The company also features Business Resource Groups for African-Americans, Asians, Latinos, Native Americans, women, the disabled and gays and lesbians. Originally employee advocacy groups, these units-open to anyone in the company-are staffed by volunteers who put on various events and conferences.
According to Mr. Egea, the plan works. Of the 200 senior-level managers at AT&T in 1984, 2% were women and 0.5% were minorities. By 1993, both groups jumped to 6%. And in 1995, 12% of senior-level managers were women and another 12% were minorities.
"It was not too difficult" to boost these percentages, Mr. Egea says. "When the dominant figures of the culture are involved, people take notice."
AT&T Chairman Robert E. Allen regularly speaks about diversity at public events.
"Once considered a social mandate, [AT&T's diversity program] is now a strategic business asset. Once confined to the purchasing department, it is now embedded in the business plans of every AT&T division and business unit," Mr. Allen says. "Put simply, diversity embraced equates to sales increased."
Bill Rojas, national marketing manager for International Consumer Long Distance, praises AT&T for recognizing "not everyone in this country speaks only English."
Mr. Rojas, born in Latin America, says his cultural experience helped the company understand the differences in Latin American countries enough that a 1996 price promotion called for four separate TV spots for the Mexican, Colombian, Dominican and Brazilian audiences.
"We sent the same message, but we sent it with four different tastes," Mr. Rojas says.
Anderson Chung, a division manager in marketing communications for AT&T Multicultural Advertising, says the company sees everyone as a potential user.
"If we look at the U.S. population, it has diversified in the past 10 years more than it ever has," Mr. Chung says, noting that more than 4% of AT&T's work force is made up of Asians/Pacific Islanders-more than the general population.
MANAGES ASIAN MARKETS
Mr.
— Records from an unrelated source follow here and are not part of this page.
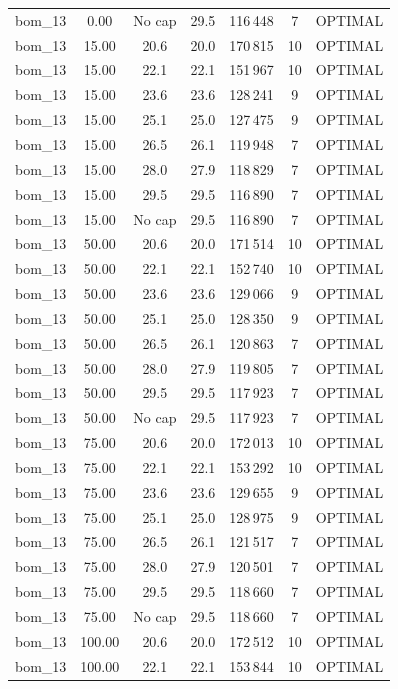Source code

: \begin{longtable}{lcccccc}
bom\_13 & 0.00 & No cap & 29.5 & 116\,448 & 7 & OPTIMAL \\
bom\_13 & 15.00 & 20.6 & 20.0 & 170\,815 & 10 & OPTIMAL \\
bom\_13 & 15.00 & 22.1 & 22.1 & 151\,967 & 10 & OPTIMAL \\
bom\_13 & 15.00 & 23.6 & 23.6 & 128\,241 & 9 & OPTIMAL \\
bom\_13 & 15.00 & 25.1 & 25.0 & 127\,475 & 9 & OPTIMAL \\
bom\_13 & 15.00 & 26.5 & 26.1 & 119\,948 & 7 & OPTIMAL \\
bom\_13 & 15.00 & 28.0 & 27.9 & 118\,829 & 7 & OPTIMAL \\
bom\_13 & 15.00 & 29.5 & 29.5 & 116\,890 & 7 & OPTIMAL \\
bom\_13 & 15.00 & No cap & 29.5 & 116\,890 & 7 & OPTIMAL \\
bom\_13 & 50.00 & 20.6 & 20.0 & 171\,514 & 10 & OPTIMAL \\
bom\_13 & 50.00 & 22.1 & 22.1 & 152\,740 & 10 & OPTIMAL \\
bom\_13 & 50.00 & 23.6 & 23.6 & 129\,066 & 9 & OPTIMAL \\
bom\_13 & 50.00 & 25.1 & 25.0 & 128\,350 & 9 & OPTIMAL \\
bom\_13 & 50.00 & 26.5 & 26.1 & 120\,863 & 7 & OPTIMAL \\
bom\_13 & 50.00 & 28.0 & 27.9 & 119\,805 & 7 & OPTIMAL \\
bom\_13 & 50.00 & 29.5 & 29.5 & 117\,923 & 7 & OPTIMAL \\
bom\_13 & 50.00 & No cap & 29.5 & 117\,923 & 7 & OPTIMAL \\
bom\_13 & 75.00 & 20.6 & 20.0 & 172\,013 & 10 & OPTIMAL \\
bom\_13 & 75.00 & 22.1 & 22.1 & 153\,292 & 10 & OPTIMAL \\
bom\_13 & 75.00 & 23.6 & 23.6 & 129\,655 & 9 & OPTIMAL \\
bom\_13 & 75.00 & 25.1 & 25.0 & 128\,975 & 9 & OPTIMAL \\
bom\_13 & 75.00 & 26.5 & 26.1 & 121\,517 & 7 & OPTIMAL \\
bom\_13 & 75.00 & 28.0 & 27.9 & 120\,501 & 7 & OPTIMAL \\
bom\_13 & 75.00 & 29.5 & 29.5 & 118\,660 & 7 & OPTIMAL \\
bom\_13 & 75.00 & No cap & 29.5 & 118\,660 & 7 & OPTIMAL \\
bom\_13 & 100.00 & 20.6 & 20.0 & 172\,512 & 10 & OPTIMAL \\
bom\_13 & 100.00 & 22.1 & 22.1 & 153\,844 & 10 & OPTIMAL \\

\end{longtable}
Chung, who is Chinese- American, manages advertising and direct mail for Chinese, Korean, Japanese, Vietnamese, Filipino and Asian-Indian markets.
"These programs are managed much more efficiently if they are managed by a person of that ethnicity. It ensures we are doing the right things," Mr. Chung says.
Kevin Cummings, international marketing manager for International Consumer Long Distance, says AT&T's community involvement is improved because of his knowledge about African-American communities.
"This job allows me to create some win-win situations with my community. That allows me the drive to go to work every day, and then go home and look at myself in the mirror," Mr. Cummings says.
"In a broader sense, implementing diversity is more about changing culture. But we also talk about tapping specific groups and strengths of the individuals," Mr. Egea says. "A company that reflects the diversity of its customers is more likely to serve and compete."